EXERCISE:
In the data below, one line contains "public async Task<IActionResult>" and a later one contains "((ved.RENT_START <= dto.RentStartTime". Print both, with every line between them, exactly and alone.

Saved entries:
►

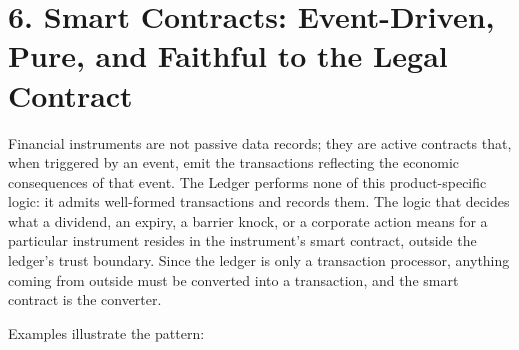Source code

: \documentclass[11pt,a4paper]{article}
\begin{document}
\hypertarget{smart-contracts-event-driven-pure-and-faithful-to-the-legal-contract}{%
\section{6. Smart Contracts: Event-Driven, Pure, and Faithful to the
Legal
Contract}\label{smart-contracts-event-driven-pure-and-faithful-to-the-legal-contract}}

Financial instruments are not passive data records; they are active
contracts that, when triggered by an event, emit the transactions
reflecting the economic consequences of that event. The Ledger performs
none of this product-specific logic: it admits well-formed transactions
and records them. The logic that decides what a dividend, an expiry, a
barrier knock, or a corporate action means for a particular instrument
resides in the instrument's smart contract, outside the ledger's trust
boundary. Since the ledger is only a transaction processor, anything
coming from outside must be converted into a transaction, and the smart
contract is the converter.

Examples illustrate the pattern:
\end{document}

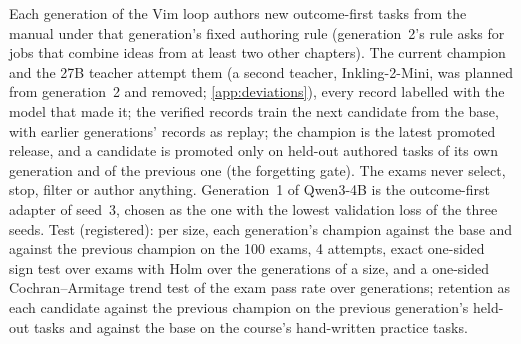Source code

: Each generation of the Vim loop authors new outcome-first tasks from the manual under that generation's fixed authoring rule
(generation~2's rule asks for jobs that combine ideas from at least two other chapters). The current champion and the 27B teacher attempt them
(a second teacher, Inkling-2-Mini, was planned from generation~2 and removed; \cref{app:deviations}), every record labelled with the model that made it; the verified
records train the next candidate from the base, with earlier generations' records as replay; the champion is the latest promoted release, and a candidate is promoted only on
held-out authored tasks of its own generation and of the previous one (the forgetting gate). The exams never select, stop,
filter or author anything. Generation~1 of Qwen3-4B is the outcome-first adapter of seed~3, chosen as the one with the lowest
validation loss of the three seeds. Test (registered): per size, each generation's champion against the base and against the
previous champion on the 100 exams, 4 attempts, exact one-sided sign test over exams with Holm over the generations of a size,
and a one-sided Cochran--Armitage trend test of the exam pass rate over generations; retention as each candidate against the
previous champion on the previous generation's held-out tasks and against the base on the course's hand-written practice tasks.
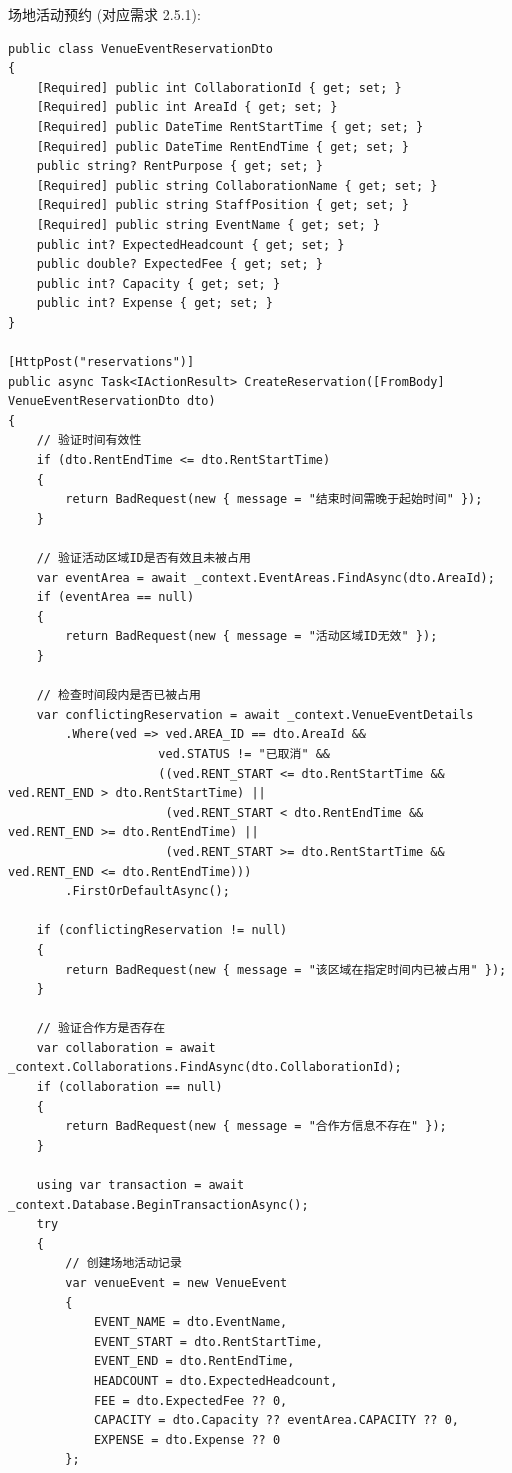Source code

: \documentclass[]{article}
\begin{document}
场地活动预约 (对应需求 2.5.1):
\begin{verbatim}
public class VenueEventReservationDto
{
    [Required] public int CollaborationId { get; set; }
    [Required] public int AreaId { get; set; }
    [Required] public DateTime RentStartTime { get; set; }
    [Required] public DateTime RentEndTime { get; set; }
    public string? RentPurpose { get; set; }
    [Required] public string CollaborationName { get; set; }
    [Required] public string StaffPosition { get; set; }
    [Required] public string EventName { get; set; }
    public int? ExpectedHeadcount { get; set; }
    public double? ExpectedFee { get; set; }
    public int? Capacity { get; set; }
    public int? Expense { get; set; }
}

[HttpPost("reservations")]
public async Task<IActionResult> CreateReservation([FromBody] VenueEventReservationDto dto)
{
    // 验证时间有效性
    if (dto.RentEndTime <= dto.RentStartTime)
    {
        return BadRequest(new { message = "结束时间需晚于起始时间" });
    }

    // 验证活动区域ID是否有效且未被占用
    var eventArea = await _context.EventAreas.FindAsync(dto.AreaId);
    if (eventArea == null)
    {
        return BadRequest(new { message = "活动区域ID无效" });
    }

    // 检查时间段内是否已被占用
    var conflictingReservation = await _context.VenueEventDetails
        .Where(ved => ved.AREA_ID == dto.AreaId &&
                     ved.STATUS != "已取消" &&
                     ((ved.RENT_START <= dto.RentStartTime && ved.RENT_END > dto.RentStartTime) ||
                      (ved.RENT_START < dto.RentEndTime && ved.RENT_END >= dto.RentEndTime) ||
                      (ved.RENT_START >= dto.RentStartTime && ved.RENT_END <= dto.RentEndTime)))
        .FirstOrDefaultAsync();

    if (conflictingReservation != null)
    {
        return BadRequest(new { message = "该区域在指定时间内已被占用" });
    }

    // 验证合作方是否存在
    var collaboration = await _context.Collaborations.FindAsync(dto.CollaborationId);
    if (collaboration == null)
    {
        return BadRequest(new { message = "合作方信息不存在" });
    }

    using var transaction = await _context.Database.BeginTransactionAsync();
    try
    {
        // 创建场地活动记录
        var venueEvent = new VenueEvent
        {
            EVENT_NAME = dto.EventName,
            EVENT_START = dto.RentStartTime,
            EVENT_END = dto.RentEndTime,
            HEADCOUNT = dto.ExpectedHeadcount,
            FEE = dto.ExpectedFee ?? 0,
            CAPACITY = dto.Capacity ?? eventArea.CAPACITY ?? 0,
            EXPENSE = dto.Expense ?? 0
        };


\end{verbatim}
\end{document}
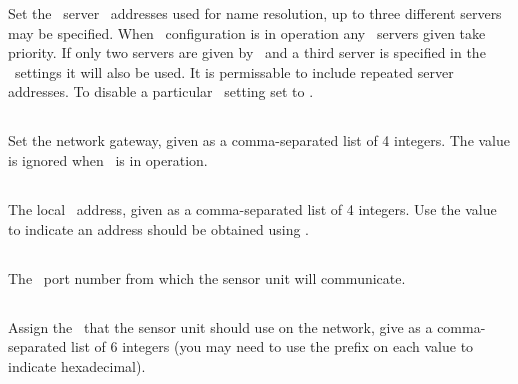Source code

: Set the \dns\ server \ip\ addresses used for name resolution, up to
three different servers may be specified. When \dhcp\ configuration is
in operation any \dns\ servers given take priority. If only two
servers are given by \dhcp\ and a third server is specified in the
\eeprom\ settings it will also be used. It is permissable to include
repeated server addresses. To disable a particular \dns\ setting set
to .

\subsection[gateway]{}

Set the network gateway, given as a comma-separated list of 4
integers. The value is ignored when \dhcp\ is in operation.

\subsection[local-ip-address]{}

The local \ip\ address, given as a comma-separated list of 4
integers. Use the value  to indicate an
address should be obtained using \dhcp.

\subsection[local-ip-port]{}
The \udp\ port number from which the sensor unit will communicate.

\subsection[local-mac-address]{}

Assign the \macAddress\ that the sensor unit should use on the
network, give as a comma-separated list of 6 integers (you may need to use the
 prefix on each value to indicate hexadecimal).

\subsection[netmask]{}

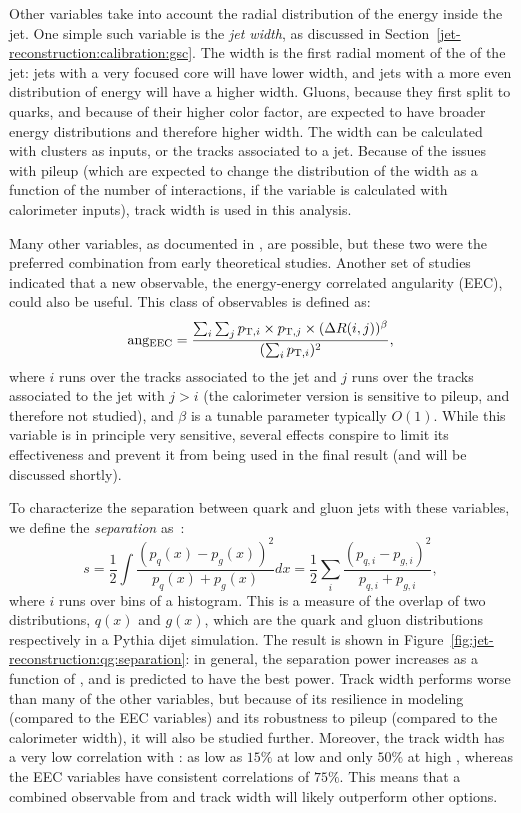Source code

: Other variables take into account the radial distribution of the energy inside the jet. One simple such variable is the \textit{jet width}, as discussed in Section~\ref{jet-reconstruction:calibration:gsc}. The width is the first radial moment of the \pt of the jet: jets with a very focused core will have lower width, and jets with a more even distribution of energy will have a higher width. Gluons, because they first split to quarks, and because of their higher color factor, are expected to have broader energy distributions and therefore higher width. The width can be calculated with clusters as inputs, or the tracks associated to a jet. Because of the issues with pileup (which are expected to change the distribution of the width as a function of the number of interactions, if the variable is calculated with calorimeter inputs), track width is used in this analysis.

Many other variables, as documented in \cite{schwartz1}, are possible, but these two were the preferred combination from early theoretical studies. Another set of studies~\cite{EEC} indicated that a new observable, the energy-energy correlated angularity (EEC), could also be useful. This class of observables is defined as:
\begin{equation}
{\rm ang_{\rm EEC}}=\frac{ \sum_i \sum_j p_{{\rm T},i} \times p_{{\rm T},j} \times (\Delta R(i,j))^\beta}{ (\sum_i p_{{\rm T},i})^2 },
\end{equation}
where $i$ runs over the tracks associated to the jet and $j$ runs over the tracks associated to the jet with $j>i$ (the calorimeter version is sensitive to pileup, and therefore not studied), and $\beta$ is a tunable parameter typically $O(1)$. While this variable is in principle very sensitive, several effects conspire to limit its effectiveness and prevent it from being used in the final result (and will be discussed shortly).

To characterize the separation between quark and gluon jets with these variables, we define the \textit{separation} as~\cite{2006physics11219P}:
%
\begin{equation}
s=\frac{1}{2}\int\frac{(p_q(x)-p_g(x))^2}{p_q(x)+p_g(x)}dx = \frac{1}{2}\sum_i\frac{(p_{q,i}-p_{g,i})^2}{p_{q,i}+p_{g,i}}, 
\label{eq:separation}
\end{equation}
%
where $i$ runs over bins of a histogram. This is a measure of the overlap of two distributions, $q(x)$ and $g(x)$, which are the quark and gluon distributions respectively in a Pythia dijet simulation.  The result is shown in Figure~\ref{fig:jet-reconstruction:qg:separation}: in general, the separation power increases as a function of \pt, and \ntrk is predicted to have the best power. Track width performs worse than many of the other variables, but because of its resilience in modeling (compared to the EEC variables) and its robustness to pileup (compared to the calorimeter width), it will also be studied further. Moreover, the track width has a very low correlation with \ntrk: as low as $15\%$ at low \pt and only $50\%$ at high \pt, whereas the EEC variables have consistent correlations of $75\%$. This means that a combined observable from \ntrk and track width will likely outperform other options.

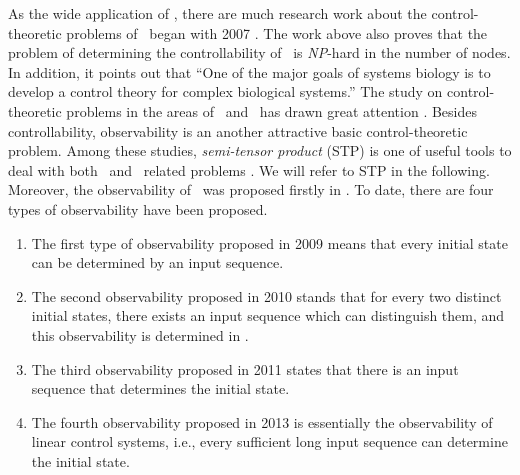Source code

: As the wide application of \BCNs, there are much research work about the control-theoretic problems of \BCNs\ began with 2007 \cite{Akutsu2007Control}. The work above also proves that the problem of determining the controllability of \BCNs\ is {\em NP}-hard in the number of nodes. In addition, it points out that ``One of the major goals of systems biology is to develop a control theory for complex biological systems.'' The study on control-theoretic problems in the areas of \BNs\ and \BCNs\ has drawn great attention \cite{cheng2009controllability, Zhao2010Input, Cheng2011Identification, Cheng2011Analysis,Fornasini2013Observability}. Besides controllability, observability is an another  attractive basic control-theoretic problem.  Among these studies, \emph{semi-tensor product} (STP) is one of useful tools to deal with  both \BNs\ and \BCNs\  related problems \cite{cheng2009controllability}.  We will refer to STP in the following. Moreover,  the observability of \BCNs\ was proposed firstly in \cite{cheng2009controllability}. To date, there are four types of observability have been proposed. 
\begin{enumerate}
	\item The first type of observability proposed in 2009 \cite{cheng2009controllability} means that every initial state can be determined by an input sequence.
	
	\item 
	The second observability proposed in 2010 \cite{Zhao2010Input} stands that for every two distinct initial states, there exists an input sequence which can distinguish them, and this observability is determined in \cite{Li2015Controllability}.
	
	\item The third observability proposed in 2011 \cite{Cheng2011Identification} states that there is an input sequence that determines the initial state.
	
	\item  The fourth observability proposed in 2013 \cite{Fornasini2013Observability} is essentially the observability of linear control systems, i.e., every sufficient long input sequence can determine the initial state.
\end{enumerate}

◄

TASK OUTPUT:
public async Task<IActionResult> CreateReservation([FromBody] VenueEventReservationDto dto)
{
    // 验证时间有效性
    if (dto.RentEndTime <= dto.RentStartTime)
    {
        return BadRequest(new { message = "结束时间需晚于起始时间" });
    }

    // 验证活动区域ID是否有效且未被占用
    var eventArea = await _context.EventAreas.FindAsync(dto.AreaId);
    if (eventArea == null)
    {
        return BadRequest(new { message = "活动区域ID无效" });
    }

    // 检查时间段内是否已被占用
    var conflictingReservation = await _context.VenueEventDetails
        .Where(ved => ved.AREA_ID == dto.AreaId &&
                     ved.STATUS != "已取消" &&
                     ((ved.RENT_START <= dto.RentStartTime && ved.RENT_END > dto.RentStartTime) ||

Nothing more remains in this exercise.